Provided data:
════════════════

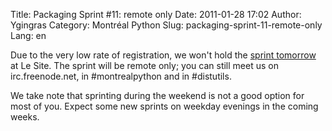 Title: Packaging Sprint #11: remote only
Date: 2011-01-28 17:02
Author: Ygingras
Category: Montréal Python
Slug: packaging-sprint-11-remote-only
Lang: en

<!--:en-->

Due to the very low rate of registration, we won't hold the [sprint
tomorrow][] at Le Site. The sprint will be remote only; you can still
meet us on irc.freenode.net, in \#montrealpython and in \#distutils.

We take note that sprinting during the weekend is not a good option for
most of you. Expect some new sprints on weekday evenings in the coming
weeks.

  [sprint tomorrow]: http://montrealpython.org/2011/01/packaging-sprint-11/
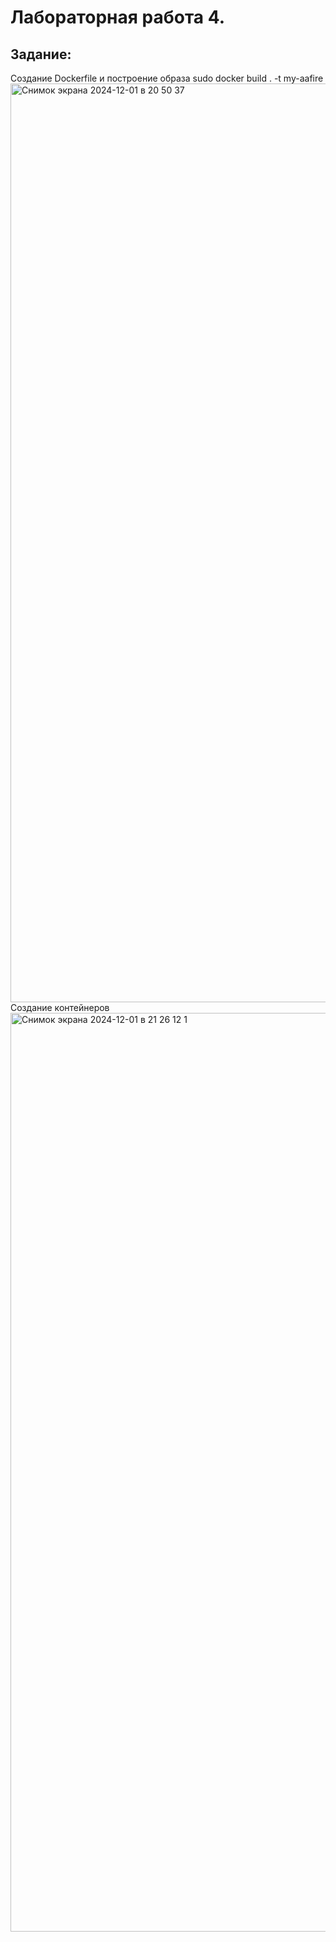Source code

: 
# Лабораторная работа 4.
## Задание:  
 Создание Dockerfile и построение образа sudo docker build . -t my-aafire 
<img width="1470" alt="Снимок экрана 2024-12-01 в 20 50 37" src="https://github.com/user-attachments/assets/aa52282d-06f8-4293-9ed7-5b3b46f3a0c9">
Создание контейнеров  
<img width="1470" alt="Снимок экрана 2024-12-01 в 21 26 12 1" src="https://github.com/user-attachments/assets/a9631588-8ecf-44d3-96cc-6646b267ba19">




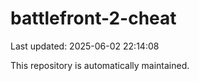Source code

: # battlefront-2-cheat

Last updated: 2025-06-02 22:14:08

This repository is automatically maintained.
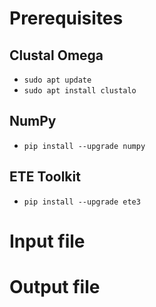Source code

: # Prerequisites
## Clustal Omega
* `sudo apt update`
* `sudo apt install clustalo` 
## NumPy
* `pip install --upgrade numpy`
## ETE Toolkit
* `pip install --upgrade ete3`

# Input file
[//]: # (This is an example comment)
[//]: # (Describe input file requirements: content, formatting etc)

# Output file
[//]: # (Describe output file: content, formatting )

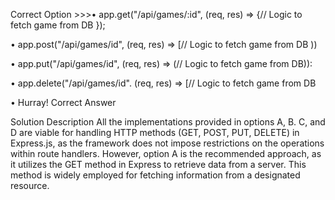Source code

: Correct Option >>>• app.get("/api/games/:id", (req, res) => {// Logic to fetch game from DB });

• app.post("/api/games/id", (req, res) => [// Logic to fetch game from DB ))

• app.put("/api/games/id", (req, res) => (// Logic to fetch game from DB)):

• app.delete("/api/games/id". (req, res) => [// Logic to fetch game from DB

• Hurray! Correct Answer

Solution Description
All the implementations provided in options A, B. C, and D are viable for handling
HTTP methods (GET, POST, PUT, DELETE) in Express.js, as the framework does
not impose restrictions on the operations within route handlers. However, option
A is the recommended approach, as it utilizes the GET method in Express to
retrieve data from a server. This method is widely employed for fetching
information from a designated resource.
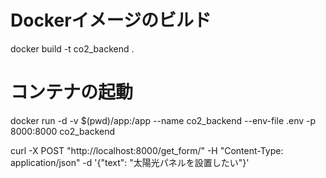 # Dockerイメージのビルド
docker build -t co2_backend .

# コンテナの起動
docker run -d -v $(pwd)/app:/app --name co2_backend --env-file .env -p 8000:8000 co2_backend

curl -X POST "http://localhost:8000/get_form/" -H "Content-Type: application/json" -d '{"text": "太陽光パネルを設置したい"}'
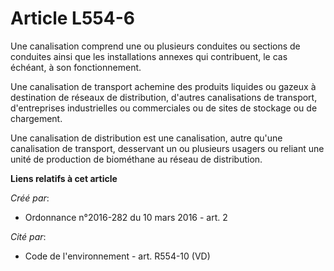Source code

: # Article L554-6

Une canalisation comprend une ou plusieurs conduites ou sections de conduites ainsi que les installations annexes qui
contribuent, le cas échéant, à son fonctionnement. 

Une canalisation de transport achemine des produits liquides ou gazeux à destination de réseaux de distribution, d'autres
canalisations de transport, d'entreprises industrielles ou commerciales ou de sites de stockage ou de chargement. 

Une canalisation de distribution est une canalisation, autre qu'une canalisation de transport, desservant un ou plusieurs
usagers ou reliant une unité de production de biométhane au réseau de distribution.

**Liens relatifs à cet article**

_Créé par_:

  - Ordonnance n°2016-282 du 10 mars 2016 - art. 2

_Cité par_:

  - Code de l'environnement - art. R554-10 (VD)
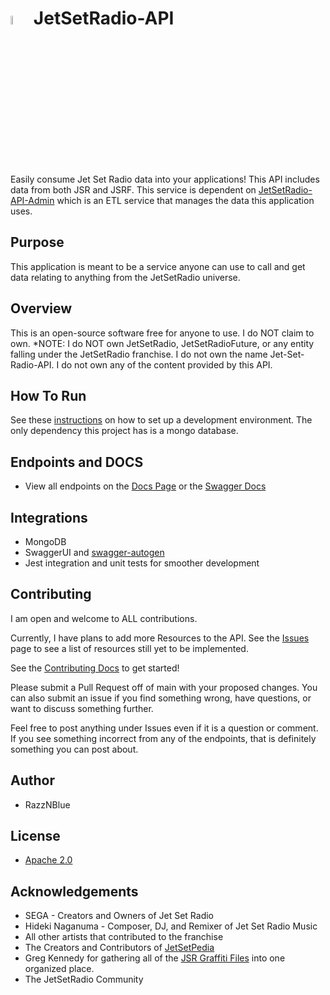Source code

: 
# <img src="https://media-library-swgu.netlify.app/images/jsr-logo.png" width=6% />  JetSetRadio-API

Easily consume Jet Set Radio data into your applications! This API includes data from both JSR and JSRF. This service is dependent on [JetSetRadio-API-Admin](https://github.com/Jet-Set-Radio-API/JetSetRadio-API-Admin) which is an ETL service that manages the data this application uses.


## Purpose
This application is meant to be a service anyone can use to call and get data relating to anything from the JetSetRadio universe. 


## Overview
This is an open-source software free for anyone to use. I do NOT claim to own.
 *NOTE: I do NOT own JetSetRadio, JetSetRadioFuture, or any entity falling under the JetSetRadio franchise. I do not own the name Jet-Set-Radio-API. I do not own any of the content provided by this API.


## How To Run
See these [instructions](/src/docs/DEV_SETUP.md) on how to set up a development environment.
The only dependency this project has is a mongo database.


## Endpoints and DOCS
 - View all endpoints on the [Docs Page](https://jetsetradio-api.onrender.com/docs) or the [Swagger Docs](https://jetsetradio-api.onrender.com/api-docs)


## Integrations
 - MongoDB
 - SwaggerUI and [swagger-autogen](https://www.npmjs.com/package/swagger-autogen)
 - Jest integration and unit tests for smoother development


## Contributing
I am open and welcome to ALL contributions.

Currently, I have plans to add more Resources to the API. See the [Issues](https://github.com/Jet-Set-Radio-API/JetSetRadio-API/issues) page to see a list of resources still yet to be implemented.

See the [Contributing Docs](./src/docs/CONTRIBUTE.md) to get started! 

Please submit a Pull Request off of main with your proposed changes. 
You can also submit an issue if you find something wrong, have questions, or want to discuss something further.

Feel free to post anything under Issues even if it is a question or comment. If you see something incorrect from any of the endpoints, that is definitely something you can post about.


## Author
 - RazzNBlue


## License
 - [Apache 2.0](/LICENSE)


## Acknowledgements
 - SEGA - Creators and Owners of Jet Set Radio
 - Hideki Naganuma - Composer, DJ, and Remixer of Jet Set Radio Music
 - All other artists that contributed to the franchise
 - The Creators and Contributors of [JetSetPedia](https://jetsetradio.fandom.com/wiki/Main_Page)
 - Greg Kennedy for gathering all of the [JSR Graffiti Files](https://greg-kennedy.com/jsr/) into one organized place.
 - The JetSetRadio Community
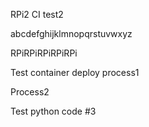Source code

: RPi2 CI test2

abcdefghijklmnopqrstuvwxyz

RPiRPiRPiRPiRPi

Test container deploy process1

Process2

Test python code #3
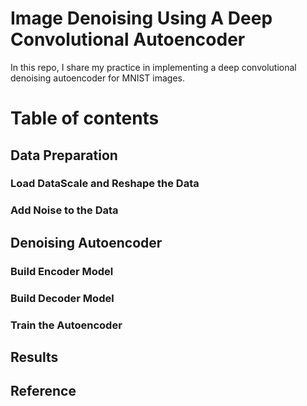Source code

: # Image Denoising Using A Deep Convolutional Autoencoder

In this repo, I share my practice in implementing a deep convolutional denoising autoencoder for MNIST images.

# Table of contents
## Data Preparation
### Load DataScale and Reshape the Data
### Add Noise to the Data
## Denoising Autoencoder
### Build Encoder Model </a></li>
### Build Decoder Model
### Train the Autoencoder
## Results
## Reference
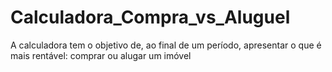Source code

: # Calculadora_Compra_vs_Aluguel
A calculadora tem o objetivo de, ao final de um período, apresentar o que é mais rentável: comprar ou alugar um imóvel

════════════════

Directions: For the material, work out how many lines hold the string "service". Your reply must be the number alone.

Answer below: 2